Help Smokey the bear prevent wildfires by following these campfire tips

The hot dry days of summer are just around the corner, and if you plan on RVing in one of the areas affected by drought this year, such as California, expect to see campfire restrictions.

In most of the National Forests that have been affected, you are required to obtain a fire permit (which is free), have a shovel and bucket (for water) near your campfire, and observe common sense practices on the use of your campfire.

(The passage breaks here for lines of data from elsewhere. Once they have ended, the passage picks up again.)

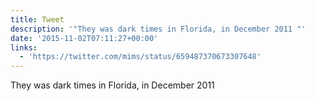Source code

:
 ```yaml
---
title: Tweet
description: '"They was dark times in Florida, in December 2011 "'
date: '2015-11-02T07:11:27+00:00'
links:
  - 'https://twitter.com/mims/status/659487370673307648'
---
```

They was dark times in Florida, in December 2011 
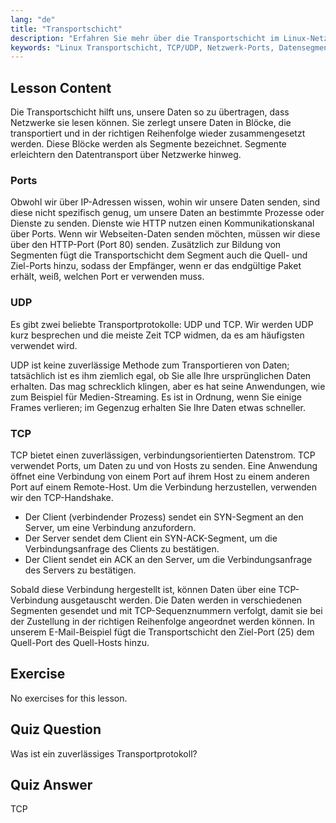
 ```yaml
---
lang: "de"
title: "Transportschicht"
description: "Erfahren Sie mehr über die Transportschicht im Linux-Netzwerk, einschließlich TCP/UDP-Protokollen, Ports und Datensegmentierung. Verstehen Sie, wie Daten zuverlässig übertragen werden."
keywords: "Linux Transportschicht, TCP/UDP, Netzwerk-Ports, Datensegmentierung, Linux-Netzwerk, Anfänger-Tutorial, Netzwerkprotokolle"
---
```


## Lesson Content

Die Transportschicht hilft uns, unsere Daten so zu übertragen, dass Netzwerke sie lesen können. Sie zerlegt unsere Daten in Blöcke, die transportiert und in der richtigen Reihenfolge wieder zusammengesetzt werden. Diese Blöcke werden als Segmente bezeichnet. Segmente erleichtern den Datentransport über Netzwerke hinweg.

### Ports

Obwohl wir über IP-Adressen wissen, wohin wir unsere Daten senden, sind diese nicht spezifisch genug, um unsere Daten an bestimmte Prozesse oder Dienste zu senden. Dienste wie HTTP nutzen einen Kommunikationskanal über Ports. Wenn wir Webseiten-Daten senden möchten, müssen wir diese über den HTTP-Port (Port 80) senden. Zusätzlich zur Bildung von Segmenten fügt die Transportschicht dem Segment auch die Quell- und Ziel-Ports hinzu, sodass der Empfänger, wenn er das endgültige Paket erhält, weiß, welchen Port er verwenden muss.

### UDP

Es gibt zwei beliebte Transportprotokolle: UDP und TCP. Wir werden UDP kurz besprechen und die meiste Zeit TCP widmen, da es am häufigsten verwendet wird.

UDP ist keine zuverlässige Methode zum Transportieren von Daten; tatsächlich ist es ihm ziemlich egal, ob Sie alle Ihre ursprünglichen Daten erhalten. Das mag schrecklich klingen, aber es hat seine Anwendungen, wie zum Beispiel für Medien-Streaming. Es ist in Ordnung, wenn Sie einige Frames verlieren; im Gegenzug erhalten Sie Ihre Daten etwas schneller.

### TCP

TCP bietet einen zuverlässigen, verbindungsorientierten Datenstrom. TCP verwendet Ports, um Daten zu und von Hosts zu senden. Eine Anwendung öffnet eine Verbindung von einem Port auf ihrem Host zu einem anderen Port auf einem Remote-Host. Um die Verbindung herzustellen, verwenden wir den TCP-Handshake.

- Der Client (verbindender Prozess) sendet ein SYN-Segment an den Server, um eine Verbindung anzufordern.
- Der Server sendet dem Client ein SYN-ACK-Segment, um die Verbindungsanfrage des Clients zu bestätigen.
- Der Client sendet ein ACK an den Server, um die Verbindungsanfrage des Servers zu bestätigen.

Sobald diese Verbindung hergestellt ist, können Daten über eine TCP-Verbindung ausgetauscht werden. Die Daten werden in verschiedenen Segmenten gesendet und mit TCP-Sequenznummern verfolgt, damit sie bei der Zustellung in der richtigen Reihenfolge angeordnet werden können. In unserem E-Mail-Beispiel fügt die Transportschicht den Ziel-Port (25) dem Quell-Port des Quell-Hosts hinzu.

## Exercise

No exercises for this lesson.

## Quiz Question

Was ist ein zuverlässiges Transportprotokoll?

## Quiz Answer

TCP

Common sense, of course, is often interpreted in different ways by different RVers. But these tips bear mentioning:

  • Build your fire in a prescribed fire pit or container if available.
  • When boondocking or camping where there are no containers, bring your own portable fire pit or build a fire containment circle out of rocks.
  • Rake or scrape all combustible debris, like leaves, twigs, etc. at least 10 feet away from your fire.
  • Do not build a fire if the wind is blowing as embers could blow off into combustible areas
  • Never leave a campfire unattended
  • When you leave your campsite, douse the fire with water and hold your hand above the fire to determine that it is cold, and that no hot spots remain that could flare up

When you head into a national forest for camping or boondocking, check in with the Ranger Station or Regional Office for any fire restrictions, closed areas, or existing fires that may be burning in the forest and follow the advise of rangers before choosing a campsite or campground.

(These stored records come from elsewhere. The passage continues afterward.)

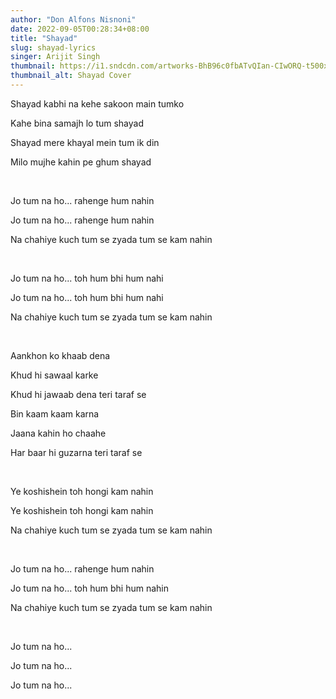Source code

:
 ```yaml
---
author: "Don Alfons Nisnoni"
date: 2022-09-05T00:28:34+08:00
title: "Shayad"
slug: shayad-lyrics
singer: Arijit Singh
thumbnail: https://i1.sndcdn.com/artworks-BhB96c0fbATvQIan-CIwORQ-t500x500.jpg
thumbnail_alt: Shayad Cover
---
```


Shayad kabhi na kehe sakoon main tumko

Kahe bina samajh lo tum shayad

Shayad mere khayal mein tum ik din

Milo mujhe kahin pe ghum shayad

<br>

Jo tum na ho... rahenge hum nahin

Jo tum na ho... rahenge hum nahin

Na chahiye kuch tum se zyada tum se kam nahin

<br>

Jo tum na ho... toh hum bhi hum nahi

Jo tum na ho... toh hum bhi hum nahi

Na chahiye kuch tum se zyada tum se kam nahin

<br>

Aankhon ko khaab dena

Khud hi sawaal karke

Khud hi jawaab dena teri taraf se

Bin kaam kaam karna

Jaana kahin ho chaahe

Har baar hi guzarna teri taraf se

<br>

Ye koshishein toh hongi kam nahin

Ye koshishein toh hongi kam nahin

Na chahiye kuch tum se zyada tum se kam nahin

<br>

Jo tum na ho... rahenge hum nahin

Jo tum na ho... toh hum bhi hum nahin

Na chahiye kuch tum se zyada tum se kam nahin

<br>

Jo tum na ho...

Jo tum na ho...

Jo tum na ho...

If a wildfire does flare up near you, don’t wait until the last minute to evacuate. Wildfires are unpredictable and can quickly change direction or speed – and the smoke from existing fires will make you campsite very unpleasant even if the fire is quite distant. And listen each day for fire alerts or go on to the Forest service website for fire updates.

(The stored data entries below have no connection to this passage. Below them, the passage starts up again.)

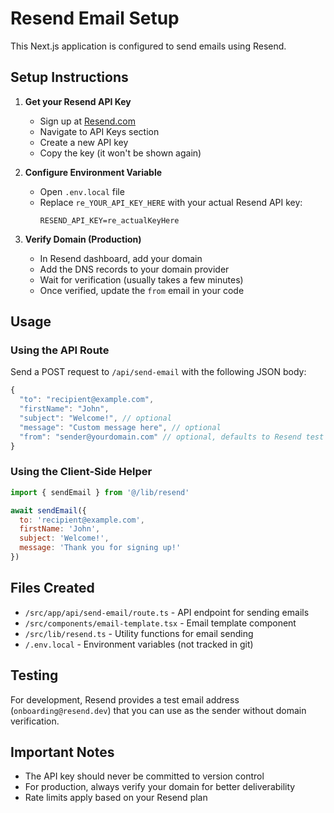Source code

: # Resend Email Setup

This Next.js application is configured to send emails using Resend.

## Setup Instructions

1. **Get your Resend API Key**
   - Sign up at [Resend.com](https://resend.com)
   - Navigate to API Keys section
   - Create a new API key
   - Copy the key (it won't be shown again)

2. **Configure Environment Variable**
   - Open `.env.local` file
   - Replace `re_YOUR_API_KEY_HERE` with your actual Resend API key:
     ```
     RESEND_API_KEY=re_actualKeyHere
     ```

3. **Verify Domain (Production)**
   - In Resend dashboard, add your domain
   - Add the DNS records to your domain provider
   - Wait for verification (usually takes a few minutes)
   - Once verified, update the `from` email in your code

## Usage

### Using the API Route

Send a POST request to `/api/send-email` with the following JSON body:

```javascript
{
  "to": "recipient@example.com",
  "firstName": "John",
  "subject": "Welcome!", // optional
  "message": "Custom message here", // optional
  "from": "sender@yourdomain.com" // optional, defaults to Resend test email
}
```

### Using the Client-Side Helper

```javascript
import { sendEmail } from '@/lib/resend'

await sendEmail({
  to: 'recipient@example.com',
  firstName: 'John',
  subject: 'Welcome!',
  message: 'Thank you for signing up!'
})
```

## Files Created

- `/src/app/api/send-email/route.ts` - API endpoint for sending emails
- `/src/components/email-template.tsx` - Email template component
- `/src/lib/resend.ts` - Utility functions for email sending
- `/.env.local` - Environment variables (not tracked in git)

## Testing

For development, Resend provides a test email address (`onboarding@resend.dev`) that you can use as the sender without domain verification.

## Important Notes

- The API key should never be committed to version control
- For production, always verify your domain for better deliverability
- Rate limits apply based on your Resend plan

For more RVing articles and tips take a look at my Healthy RV Lifestyle website, where you will also find my ebooks: BOONDOCKING: Finding the Perfect Campsite on America’s Public Lands (PDF or Kindle), 111 Ways to Get the Biggest Bang for your RV Lifestyle Buck (PDF or Kindle), and Snowbird Guide to Boondocking in the Southwestern Deserts (PDF or Kindle), and my newest, The RV Lifestyle: Reflections of Life on the Road (PDF or Kindle reader version). NOTE: Use the Kindle version to read on iPad and iPhone or any device that has the free Kindle reader app.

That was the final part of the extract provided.